What to produce: All of the data is to be printed exactly, though the images must be left off.

[Opening Data for processing section]

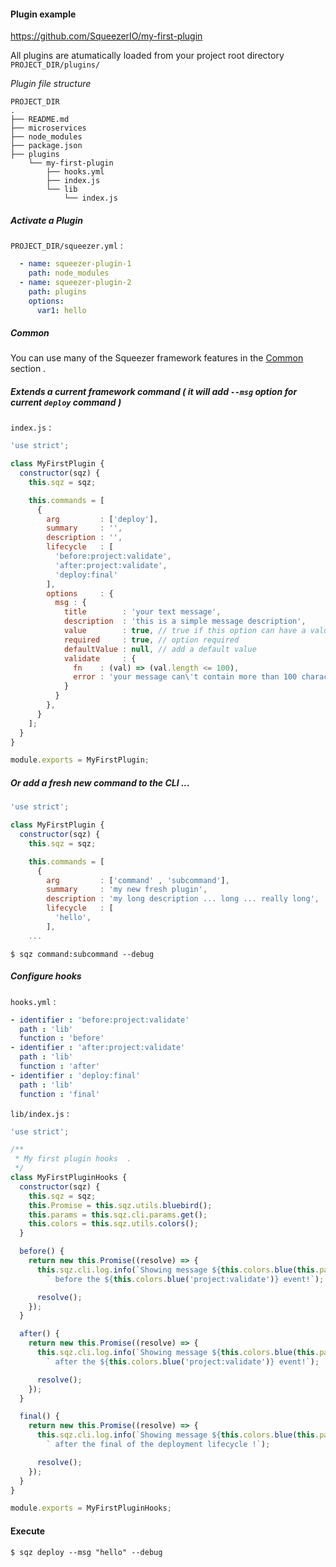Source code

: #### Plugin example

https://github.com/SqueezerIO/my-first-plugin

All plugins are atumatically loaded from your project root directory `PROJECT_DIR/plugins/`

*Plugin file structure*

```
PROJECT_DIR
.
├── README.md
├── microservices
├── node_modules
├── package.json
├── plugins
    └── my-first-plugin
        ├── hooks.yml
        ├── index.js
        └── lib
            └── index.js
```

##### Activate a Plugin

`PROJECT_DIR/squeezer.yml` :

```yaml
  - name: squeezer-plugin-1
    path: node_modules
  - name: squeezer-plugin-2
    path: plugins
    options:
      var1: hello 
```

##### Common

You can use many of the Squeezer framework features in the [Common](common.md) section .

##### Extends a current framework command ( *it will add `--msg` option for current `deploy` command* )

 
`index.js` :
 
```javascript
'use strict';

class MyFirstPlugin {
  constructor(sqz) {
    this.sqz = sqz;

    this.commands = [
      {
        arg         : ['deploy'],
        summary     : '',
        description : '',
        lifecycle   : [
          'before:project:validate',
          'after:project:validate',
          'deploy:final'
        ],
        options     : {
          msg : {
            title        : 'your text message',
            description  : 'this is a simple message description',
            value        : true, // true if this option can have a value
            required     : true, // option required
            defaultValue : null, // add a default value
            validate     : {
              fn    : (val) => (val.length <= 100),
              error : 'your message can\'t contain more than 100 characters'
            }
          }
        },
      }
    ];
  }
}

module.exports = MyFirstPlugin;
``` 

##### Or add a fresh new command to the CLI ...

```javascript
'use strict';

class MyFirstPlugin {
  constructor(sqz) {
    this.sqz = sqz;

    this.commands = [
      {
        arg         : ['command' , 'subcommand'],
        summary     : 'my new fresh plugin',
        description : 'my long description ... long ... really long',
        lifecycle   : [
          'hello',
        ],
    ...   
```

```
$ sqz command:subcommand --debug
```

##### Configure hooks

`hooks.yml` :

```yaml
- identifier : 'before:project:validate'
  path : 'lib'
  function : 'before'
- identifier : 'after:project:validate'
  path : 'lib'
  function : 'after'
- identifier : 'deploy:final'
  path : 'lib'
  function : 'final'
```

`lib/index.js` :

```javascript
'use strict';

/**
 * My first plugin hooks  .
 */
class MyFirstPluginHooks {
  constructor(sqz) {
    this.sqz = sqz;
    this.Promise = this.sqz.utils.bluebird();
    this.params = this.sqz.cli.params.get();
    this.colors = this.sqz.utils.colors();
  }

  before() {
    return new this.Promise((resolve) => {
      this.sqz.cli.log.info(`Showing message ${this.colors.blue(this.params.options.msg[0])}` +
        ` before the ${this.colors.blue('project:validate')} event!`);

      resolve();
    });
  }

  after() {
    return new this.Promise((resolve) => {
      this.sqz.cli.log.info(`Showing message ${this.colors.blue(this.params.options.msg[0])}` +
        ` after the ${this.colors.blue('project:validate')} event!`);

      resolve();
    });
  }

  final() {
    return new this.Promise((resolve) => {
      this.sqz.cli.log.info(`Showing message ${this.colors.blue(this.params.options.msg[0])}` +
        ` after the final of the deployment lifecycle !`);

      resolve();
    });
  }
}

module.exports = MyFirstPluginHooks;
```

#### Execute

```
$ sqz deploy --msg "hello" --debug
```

[Closing Data for processing section]

Response to the exercise:
Source code

: #### Plugin example

https://github.com/SqueezerIO/my-first-plugin

All plugins are atumatically loaded from your project root directory `PROJECT_DIR/plugins/`

*Plugin file structure*

```
PROJECT_DIR
.
├── README.md
├── microservices
├── node_modules
├── package.json
├── plugins
    └── my-first-plugin
        ├── hooks.yml
        ├── index.js
        └── lib
            └── index.js
```

##### Activate a Plugin

`PROJECT_DIR/squeezer.yml` :

```yaml
  - name: squeezer-plugin-1
    path: node_modules
  - name: squeezer-plugin-2
    path: plugins
    options:
      var1: hello 
```

##### Common

You can use many of the Squeezer framework features in the [Common](common.md) section .

##### Extends a current framework command ( *it will add `--msg` option for current `deploy` command* )

 
`index.js` :
 
```javascript
'use strict';

class MyFirstPlugin {
  constructor(sqz) {
    this.sqz = sqz;

    this.commands = [
      {
        arg         : ['deploy'],
        summary     : '',
        description : '',
        lifecycle   : [
          'before:project:validate',
          'after:project:validate',
          'deploy:final'
        ],
        options     : {
          msg : {
            title        : 'your text message',
            description  : 'this is a simple message description',
            value        : true, // true if this option can have a value
            required     : true, // option required
            defaultValue : null, // add a default value
            validate     : {
              fn    : (val) => (val.length <= 100),
              error : 'your message can\'t contain more than 100 characters'
            }
          }
        },
      }
    ];
  }
}

module.exports = MyFirstPlugin;
``` 

##### Or add a fresh new command to the CLI ...

```javascript
'use strict';

class MyFirstPlugin {
  constructor(sqz) {
    this.sqz = sqz;

    this.commands = [
      {
        arg         : ['command' , 'subcommand'],
        summary     : 'my new fresh plugin',
        description : 'my long description ... long ... really long',
        lifecycle   : [
          'hello',
        ],
    ...   
```

```
$ sqz command:subcommand --debug
```

##### Configure hooks

`hooks.yml` :

```yaml
- identifier : 'before:project:validate'
  path : 'lib'
  function : 'before'
- identifier : 'after:project:validate'
  path : 'lib'
  function : 'after'
- identifier : 'deploy:final'
  path : 'lib'
  function : 'final'
```

`lib/index.js` :

```javascript
'use strict';

/**
 * My first plugin hooks  .
 */
class MyFirstPluginHooks {
  constructor(sqz) {
    this.sqz = sqz;
    this.Promise = this.sqz.utils.bluebird();
    this.params = this.sqz.cli.params.get();
    this.colors = this.sqz.utils.colors();
  }

  before() {
    return new this.Promise((resolve) => {
      this.sqz.cli.log.info(`Showing message ${this.colors.blue(this.params.options.msg[0])}` +
        ` before the ${this.colors.blue('project:validate')} event!`);

      resolve();
    });
  }

  after() {
    return new this.Promise((resolve) => {
      this.sqz.cli.log.info(`Showing message ${this.colors.blue(this.params.options.msg[0])}` +
        ` after the ${this.colors.blue('project:validate')} event!`);

      resolve();
    });
  }

  final() {
    return new this.Promise((resolve) => {
      this.sqz.cli.log.info(`Showing message ${this.colors.blue(this.params.options.msg[0])}` +
        ` after the final of the deployment lifecycle !`);

      resolve();
    });
  }
}

module.exports = MyFirstPluginHooks;
```

#### Execute

```
$ sqz deploy --msg "hello" --debug
```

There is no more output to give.